* [YOUR TASK]
Begin with the line below holding "# Variable: jestRules" and go on through the line holding "concave on the interval 0<p<1", duplicating each line exactly and leaving out pictures.

Recorded data:
Start of Block

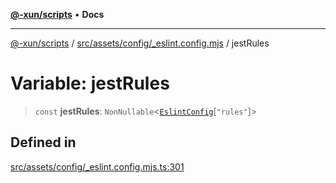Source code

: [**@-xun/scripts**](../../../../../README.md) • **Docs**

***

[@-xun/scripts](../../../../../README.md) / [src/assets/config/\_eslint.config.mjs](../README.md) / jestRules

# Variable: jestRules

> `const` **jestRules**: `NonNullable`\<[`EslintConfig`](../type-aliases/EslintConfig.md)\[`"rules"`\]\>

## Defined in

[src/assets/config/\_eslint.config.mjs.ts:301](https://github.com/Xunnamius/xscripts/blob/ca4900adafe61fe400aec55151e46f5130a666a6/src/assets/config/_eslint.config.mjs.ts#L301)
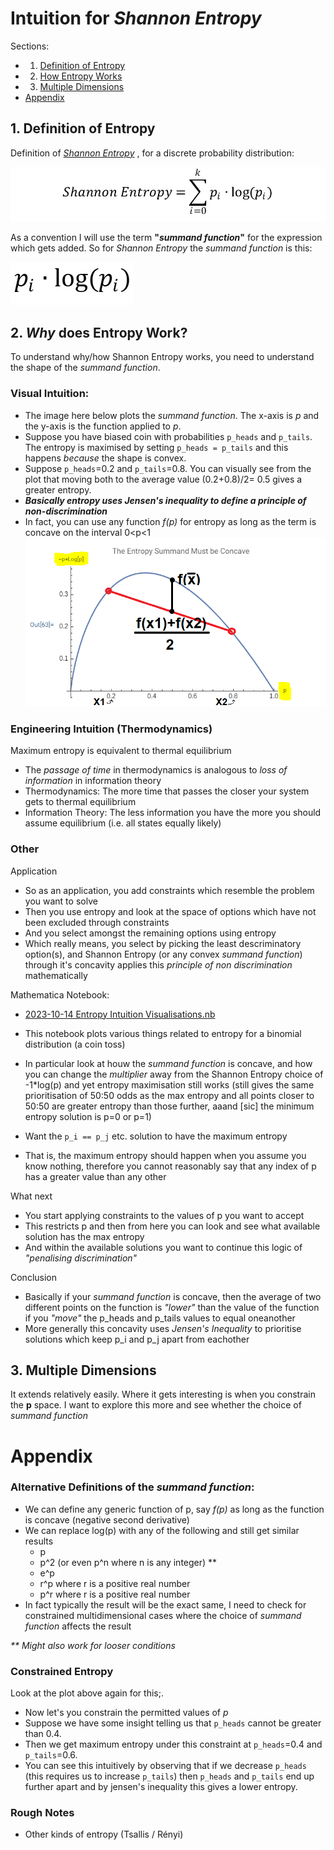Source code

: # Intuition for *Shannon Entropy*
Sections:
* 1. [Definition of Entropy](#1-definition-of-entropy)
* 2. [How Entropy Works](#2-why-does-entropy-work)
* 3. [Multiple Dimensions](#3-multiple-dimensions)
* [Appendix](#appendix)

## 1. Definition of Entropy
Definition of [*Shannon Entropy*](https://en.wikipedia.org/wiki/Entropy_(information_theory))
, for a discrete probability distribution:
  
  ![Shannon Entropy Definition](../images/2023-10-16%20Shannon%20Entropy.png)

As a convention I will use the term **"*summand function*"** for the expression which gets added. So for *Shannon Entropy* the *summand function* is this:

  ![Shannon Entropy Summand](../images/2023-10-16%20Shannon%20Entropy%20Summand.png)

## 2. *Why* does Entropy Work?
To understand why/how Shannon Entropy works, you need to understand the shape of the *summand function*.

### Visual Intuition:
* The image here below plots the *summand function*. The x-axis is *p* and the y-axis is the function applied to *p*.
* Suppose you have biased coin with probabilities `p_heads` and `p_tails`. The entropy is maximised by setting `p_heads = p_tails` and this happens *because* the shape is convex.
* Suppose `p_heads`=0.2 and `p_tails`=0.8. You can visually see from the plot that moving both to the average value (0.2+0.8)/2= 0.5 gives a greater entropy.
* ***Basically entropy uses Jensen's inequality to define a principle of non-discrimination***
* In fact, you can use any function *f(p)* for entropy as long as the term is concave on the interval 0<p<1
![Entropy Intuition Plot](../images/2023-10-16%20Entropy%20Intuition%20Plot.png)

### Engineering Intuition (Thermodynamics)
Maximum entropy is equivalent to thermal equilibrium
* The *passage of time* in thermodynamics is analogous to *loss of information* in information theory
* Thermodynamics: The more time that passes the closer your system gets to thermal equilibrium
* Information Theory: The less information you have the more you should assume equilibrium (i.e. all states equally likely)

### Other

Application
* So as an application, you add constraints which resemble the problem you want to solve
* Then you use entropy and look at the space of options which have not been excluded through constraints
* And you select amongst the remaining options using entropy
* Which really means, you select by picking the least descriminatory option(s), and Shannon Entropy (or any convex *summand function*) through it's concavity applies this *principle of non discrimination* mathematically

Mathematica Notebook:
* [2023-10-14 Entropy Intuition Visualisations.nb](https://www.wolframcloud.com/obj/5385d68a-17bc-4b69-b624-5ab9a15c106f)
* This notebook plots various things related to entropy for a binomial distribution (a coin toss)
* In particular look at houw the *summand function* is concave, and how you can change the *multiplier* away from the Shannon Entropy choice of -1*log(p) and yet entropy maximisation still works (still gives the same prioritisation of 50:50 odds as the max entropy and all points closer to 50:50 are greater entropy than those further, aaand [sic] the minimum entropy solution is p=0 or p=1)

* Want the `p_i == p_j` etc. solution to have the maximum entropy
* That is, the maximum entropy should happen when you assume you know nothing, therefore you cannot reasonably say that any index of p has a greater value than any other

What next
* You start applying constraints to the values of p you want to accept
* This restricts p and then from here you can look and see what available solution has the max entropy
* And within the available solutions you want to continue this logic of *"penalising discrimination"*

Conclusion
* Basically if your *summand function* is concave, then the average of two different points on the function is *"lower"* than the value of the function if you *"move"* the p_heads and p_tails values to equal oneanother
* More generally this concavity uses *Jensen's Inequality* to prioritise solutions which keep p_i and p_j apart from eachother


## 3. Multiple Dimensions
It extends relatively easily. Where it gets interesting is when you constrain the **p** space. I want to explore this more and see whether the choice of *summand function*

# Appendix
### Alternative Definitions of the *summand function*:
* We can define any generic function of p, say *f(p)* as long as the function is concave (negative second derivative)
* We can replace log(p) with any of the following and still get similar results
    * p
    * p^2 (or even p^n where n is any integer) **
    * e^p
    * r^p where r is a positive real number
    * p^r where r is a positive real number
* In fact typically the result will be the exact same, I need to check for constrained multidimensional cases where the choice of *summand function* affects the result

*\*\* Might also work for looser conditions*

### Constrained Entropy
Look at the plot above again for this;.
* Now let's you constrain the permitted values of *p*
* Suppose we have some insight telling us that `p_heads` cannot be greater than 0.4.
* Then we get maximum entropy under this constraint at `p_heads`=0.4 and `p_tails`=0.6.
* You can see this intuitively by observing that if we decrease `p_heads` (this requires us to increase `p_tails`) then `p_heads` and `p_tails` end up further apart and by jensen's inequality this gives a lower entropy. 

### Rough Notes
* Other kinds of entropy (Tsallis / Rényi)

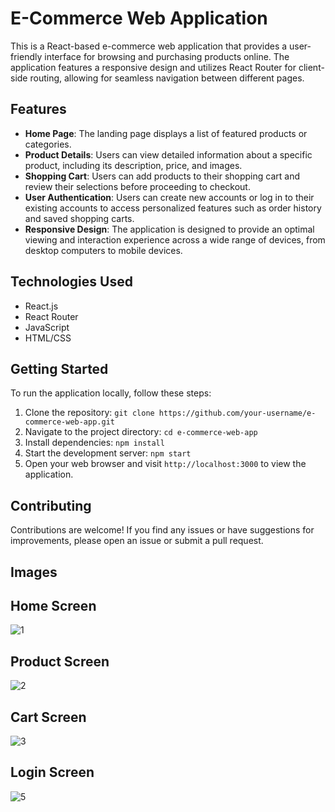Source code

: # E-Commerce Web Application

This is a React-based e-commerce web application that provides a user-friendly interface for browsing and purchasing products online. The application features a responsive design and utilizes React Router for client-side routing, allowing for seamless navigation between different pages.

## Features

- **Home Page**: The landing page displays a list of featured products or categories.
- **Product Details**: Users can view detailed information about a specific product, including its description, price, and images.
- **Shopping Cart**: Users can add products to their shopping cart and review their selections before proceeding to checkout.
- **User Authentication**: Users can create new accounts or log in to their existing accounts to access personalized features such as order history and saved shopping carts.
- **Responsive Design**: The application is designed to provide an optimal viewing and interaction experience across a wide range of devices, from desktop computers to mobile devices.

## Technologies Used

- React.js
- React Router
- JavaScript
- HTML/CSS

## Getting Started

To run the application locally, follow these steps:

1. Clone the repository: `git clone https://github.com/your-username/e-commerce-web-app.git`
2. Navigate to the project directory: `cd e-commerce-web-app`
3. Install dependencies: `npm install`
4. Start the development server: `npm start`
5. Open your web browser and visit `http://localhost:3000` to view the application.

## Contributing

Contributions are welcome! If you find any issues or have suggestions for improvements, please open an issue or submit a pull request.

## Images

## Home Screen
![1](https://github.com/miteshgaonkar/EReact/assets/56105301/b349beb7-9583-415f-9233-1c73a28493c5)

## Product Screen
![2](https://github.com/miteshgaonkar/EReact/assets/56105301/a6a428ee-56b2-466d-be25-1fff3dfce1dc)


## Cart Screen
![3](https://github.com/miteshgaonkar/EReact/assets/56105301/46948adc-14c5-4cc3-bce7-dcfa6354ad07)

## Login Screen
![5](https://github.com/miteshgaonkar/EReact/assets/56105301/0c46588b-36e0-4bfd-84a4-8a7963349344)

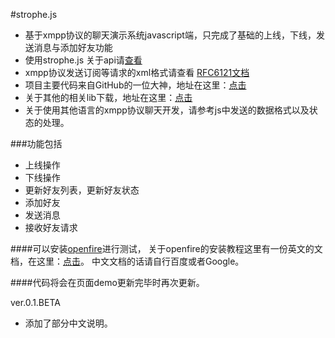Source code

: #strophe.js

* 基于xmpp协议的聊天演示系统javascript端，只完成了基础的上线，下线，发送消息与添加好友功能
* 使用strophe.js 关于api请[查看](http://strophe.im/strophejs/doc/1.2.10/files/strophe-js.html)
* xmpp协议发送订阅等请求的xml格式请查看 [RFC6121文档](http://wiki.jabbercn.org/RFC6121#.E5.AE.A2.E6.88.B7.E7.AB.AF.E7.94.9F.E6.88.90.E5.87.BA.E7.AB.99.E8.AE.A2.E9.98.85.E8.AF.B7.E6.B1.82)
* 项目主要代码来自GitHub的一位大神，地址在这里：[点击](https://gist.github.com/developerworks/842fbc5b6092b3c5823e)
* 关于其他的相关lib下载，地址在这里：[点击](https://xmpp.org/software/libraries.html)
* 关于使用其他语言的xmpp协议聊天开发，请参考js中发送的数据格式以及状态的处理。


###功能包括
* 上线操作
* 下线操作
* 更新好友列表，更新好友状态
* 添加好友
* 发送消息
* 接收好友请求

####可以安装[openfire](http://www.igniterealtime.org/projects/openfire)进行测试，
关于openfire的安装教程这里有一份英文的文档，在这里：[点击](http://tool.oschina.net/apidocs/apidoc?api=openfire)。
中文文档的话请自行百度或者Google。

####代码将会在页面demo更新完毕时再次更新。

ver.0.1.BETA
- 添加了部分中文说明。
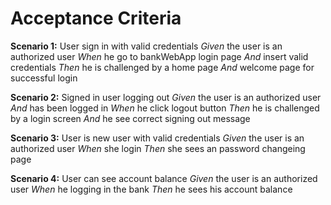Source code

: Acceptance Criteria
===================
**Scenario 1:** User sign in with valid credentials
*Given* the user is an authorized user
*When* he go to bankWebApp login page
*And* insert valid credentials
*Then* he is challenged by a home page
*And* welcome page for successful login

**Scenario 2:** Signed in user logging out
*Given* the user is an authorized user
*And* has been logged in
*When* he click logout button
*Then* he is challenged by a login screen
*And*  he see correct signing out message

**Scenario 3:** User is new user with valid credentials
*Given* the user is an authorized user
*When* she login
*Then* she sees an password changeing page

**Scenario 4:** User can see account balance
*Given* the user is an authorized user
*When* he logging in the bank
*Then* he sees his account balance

End of Block

* [RESPONSE TO THE EXERCISE]
# Variable: jestRules

> `const` **jestRules**: `NonNullable`\<[`EslintConfig`](../type-aliases/EslintConfig.md)\[`"rules"`\]\>

## Defined in

[src/assets/config/\_eslint.config.mjs.ts:301](https://github.com/Xunnamius/xscripts/blob/ca4900adafe61fe400aec55151e46f5130a666a6/src/assets/config/_eslint.config.mjs.ts#L301)
Source code

: # Intuition for *Shannon Entropy*
Sections:
* 1. [Definition of Entropy](#1-definition-of-entropy)
* 2. [How Entropy Works](#2-why-does-entropy-work)
* 3. [Multiple Dimensions](#3-multiple-dimensions)
* [Appendix](#appendix)

## 1. Definition of Entropy
Definition of [*Shannon Entropy*](https://en.wikipedia.org/wiki/Entropy_(information_theory))
, for a discrete probability distribution:
  
  ![Shannon Entropy Definition](../images/2023-10-16%20Shannon%20Entropy.png)

As a convention I will use the term **"*summand function*"** for the expression which gets added. So for *Shannon Entropy* the *summand function* is this:

  ![Shannon Entropy Summand](../images/2023-10-16%20Shannon%20Entropy%20Summand.png)

## 2. *Why* does Entropy Work?
To understand why/how Shannon Entropy works, you need to understand the shape of the *summand function*.

### Visual Intuition:
* The image here below plots the *summand function*. The x-axis is *p* and the y-axis is the function applied to *p*.
* Suppose you have biased coin with probabilities `p_heads` and `p_tails`. The entropy is maximised by setting `p_heads = p_tails` and this happens *because* the shape is convex.
* Suppose `p_heads`=0.2 and `p_tails`=0.8. You can visually see from the plot that moving both to the average value (0.2+0.8)/2= 0.5 gives a greater entropy.
* ***Basically entropy uses Jensen's inequality to define a principle of non-discrimination***
* In fact, you can use any function *f(p)* for entropy as long as the term is concave on the interval 0<p<1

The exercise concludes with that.